At the heard of it all, KiD is a button smasher hack 'n' slash. You play as Mondo (a stupid name unless you realize that "Mond" means "Moon" in German), a guy with a katana and some kind of bio-mechanical arm that turns into different weapons, and blindly blast through different areas of henchmen until you fight a boss --pretty standard stuff. The combat is fine as far as it goes with a fine balance between mindless button smashing and dodging and blocking at the right time to trigger special moves. Shooting with your left arm (and fixed turrets) is by far the weakest element but also is heavily emphasized; there are numerous encounters which require you to shoot the baddies.
Judged merely by it's core gameplay, KiD would stand from the crowd, but it shines in it's bizarre presentation. I'm a sucker for the cell-shaded aesthetic so that's already a plus. But adding to that, colours are often distorted as if looking at a crappy laptop screen from a high angle. The sound design is purposely atonal at times and meant to confuse you. On top of that, the story is just nonsense. And I don't mean that is strangely told or difficult to interpret. No, I mean complete and utter dream-like nonsense. This is a world in which mechanical bodyparts exist, but also the Moon is somehow evil, and you meet a talking unicorn, and there's vampires... Dialogue often makes no sense as if characters where each in their own little parallel story and the game keeps throwing the most bizarre contrivances to the point that you need to make a choice: you either quit the game in disbelief or you stop caring and let the weirdness wash over you.

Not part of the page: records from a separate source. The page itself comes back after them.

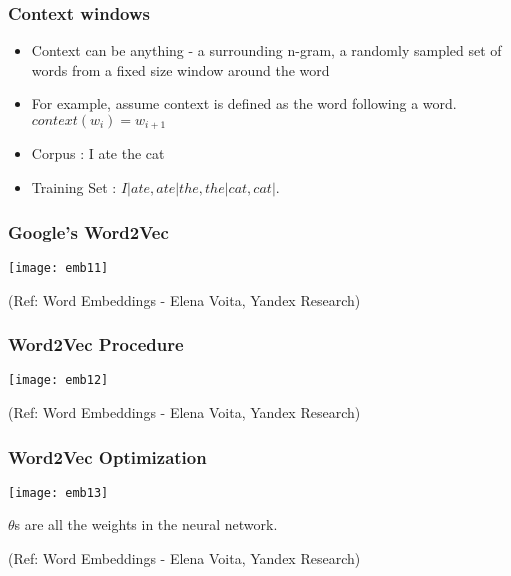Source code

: 

\begin{frame}[fragile]\frametitle{Context windows}
\begin{itemize}
\item Context can be anything - a surrounding n-gram, a randomly sampled set of words from a fixed size window around the word
\item For example, assume context is defined as the word following a word. $context(w_i) = w_{i+1}$
\item Corpus :  I ate the cat
\item Training Set  : $I|ate,  ate|the ,  the|cat, cat|. $
\end{itemize}
\end{frame}


\begin{frame}[fragile]\frametitle{Google's Word2Vec}
\begin{center}
\texttt{[image: emb11]}
\end{center}

{\tiny (Ref: Word Embeddings - Elena Voita, Yandex Research)}
\end{frame}

\begin{frame}[fragile]\frametitle{Word2Vec Procedure}
\begin{center}
\texttt{[image: emb12]}
\end{center}

{\tiny (Ref: Word Embeddings - Elena Voita, Yandex Research)}
\end{frame}

\begin{frame}[fragile]\frametitle{Word2Vec Optimization}
\begin{center}
\texttt{[image: emb13]}
\end{center}

$\theta$s are all the weights in the neural network.

{\tiny (Ref: Word Embeddings - Elena Voita, Yandex Research)}
\end{frame}



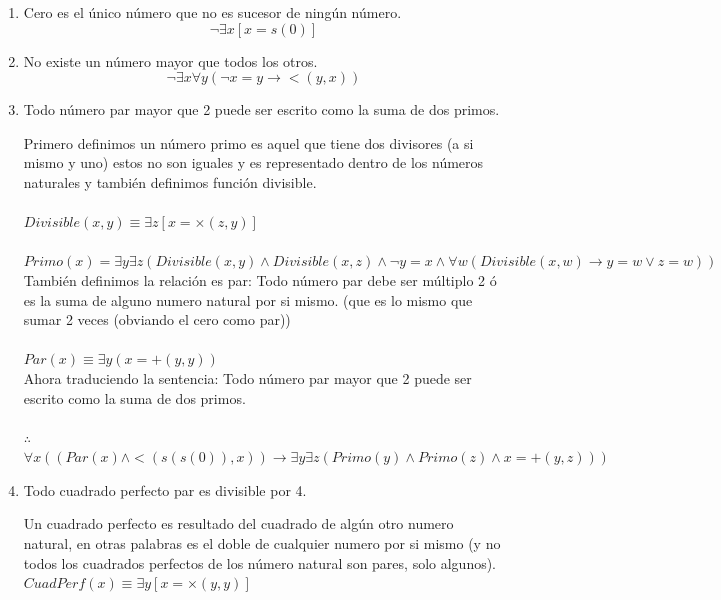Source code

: \documentclass{article}
\begin{document}
\begin{enumerate}
\begin{enumerate}
\begin{enumerate}
		        \item Cero es el único número que no es sucesor de ningún número.
		            $$\neg \exists x [x = s(0)]$$
		        
		        \item No existe un número mayor que todos los otros.
		            $$ \neg \exists x \forall y (\neg x = y  \rightarrow  <(y,x)) $$
		        
		        \item Todo número par mayor que 2 puede ser escrito como la suma de dos primos.\\
    		        \begin{displayquote}
    		            Primero definimos un número primo es aquel que tiene dos divisores (a si mismo y uno) estos no son iguales y es representado dentro de los números naturales y también definimos función divisible.
    		            \\\\
    		            $Divisible(x,y) \equiv  \exists z [x = \times(z,y)]$ \\\\
    		            $Primo(x) = \exists y \exists z ( Divisible(x,y) \wedge Divisible(x,z) \wedge \neg y = x \wedge  \forall w (Divisible(x,w) \rightarrow y = w \vee z = w ) )$\\
    		            
    		            También definimos la relación es par:
    		            Todo número par debe ser múltiplo 2 ó es la suma de alguno numero natural por si mismo. (que es lo mismo que sumar 2 veces (obviando el cero como par))\\\\
    		            
    		            $Par(x) \equiv \exists y (x = +(y,y))$\\
    		            
    		            Ahora traduciendo la sentencia: Todo número par mayor que 2 puede ser escrito como la suma de dos primos.\\
    		            \\ $\therefore$
    		            $\forall x( (Par(x) \wedge <(s(s(0)),x)) \rightarrow \exists y \exists z ( Primo(y) \wedge Primo(z) \wedge x = +(y,z)) )$
    		        \end{displayquote}   
		            
		        \item Todo cuadrado perfecto par es divisible por 4.\\
		            \begin{displayquote}
    		            Un cuadrado perfecto es resultado del cuadrado de algún otro numero natural, en otras palabras es el doble de cualquier numero por si mismo (y no todos los cuadrados perfectos de los número natural son pares, solo algunos).\\
    		            $CuadPerf(x) \equiv \exists y [x = \times(y,y)]$\\
    		            

\end{displayquote}
\end{enumerate}
\end{enumerate}
\end{enumerate}
\end{document}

I chose the second and I stand by my decision.
While the art style is undoubtedly the game's greatest strength, it often gets in the way of the gameplay. The strange colours and high contrast often makes it hard to see where you're going and the colourful puffs of smoke in which enemies disappear when killed sometimes obscure the action.

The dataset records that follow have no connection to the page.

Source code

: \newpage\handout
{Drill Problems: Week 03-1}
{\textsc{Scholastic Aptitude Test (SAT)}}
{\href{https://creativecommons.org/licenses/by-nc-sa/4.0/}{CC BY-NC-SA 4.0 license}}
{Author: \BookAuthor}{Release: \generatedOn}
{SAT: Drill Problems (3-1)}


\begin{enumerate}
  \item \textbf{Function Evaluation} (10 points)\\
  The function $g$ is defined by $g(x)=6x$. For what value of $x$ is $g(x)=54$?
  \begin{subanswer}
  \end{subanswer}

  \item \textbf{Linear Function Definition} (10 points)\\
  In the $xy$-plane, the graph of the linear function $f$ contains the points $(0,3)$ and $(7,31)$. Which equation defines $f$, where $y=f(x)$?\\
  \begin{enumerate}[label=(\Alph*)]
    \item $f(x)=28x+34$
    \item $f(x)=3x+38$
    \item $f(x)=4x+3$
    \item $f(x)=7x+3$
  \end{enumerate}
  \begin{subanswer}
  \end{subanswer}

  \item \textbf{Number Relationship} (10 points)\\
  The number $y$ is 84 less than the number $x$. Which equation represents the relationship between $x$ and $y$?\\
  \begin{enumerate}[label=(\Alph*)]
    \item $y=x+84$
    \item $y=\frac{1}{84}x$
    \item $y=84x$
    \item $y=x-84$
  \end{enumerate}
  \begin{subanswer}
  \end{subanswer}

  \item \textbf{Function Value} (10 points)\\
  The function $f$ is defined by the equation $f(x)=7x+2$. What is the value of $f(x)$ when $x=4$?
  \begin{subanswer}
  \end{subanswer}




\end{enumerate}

Of course, it wouldn't be a strange Japanese title without some disgusting sexual elements. First, your sidekick is a nominally 20 year-old girl that talks, behaves and once is referred to as a child and who you can change into skimpy costumes. But since the developer doesn't seem to think this is gross enough, there are also several side missions in which you "date" (heavy emphasis on those quotes, readers) different women. These consists on you staring at their boobs to fill your "gut" meter until you feel brave enough to give her a gift that fills yet another bar. Not only it's distasteful, but also plane boring and only subtracts from the experience. Luckily, those "gigolo" missions are optional.
If you like to play something short, not so challenging and essentially nonsensical, I recommend it.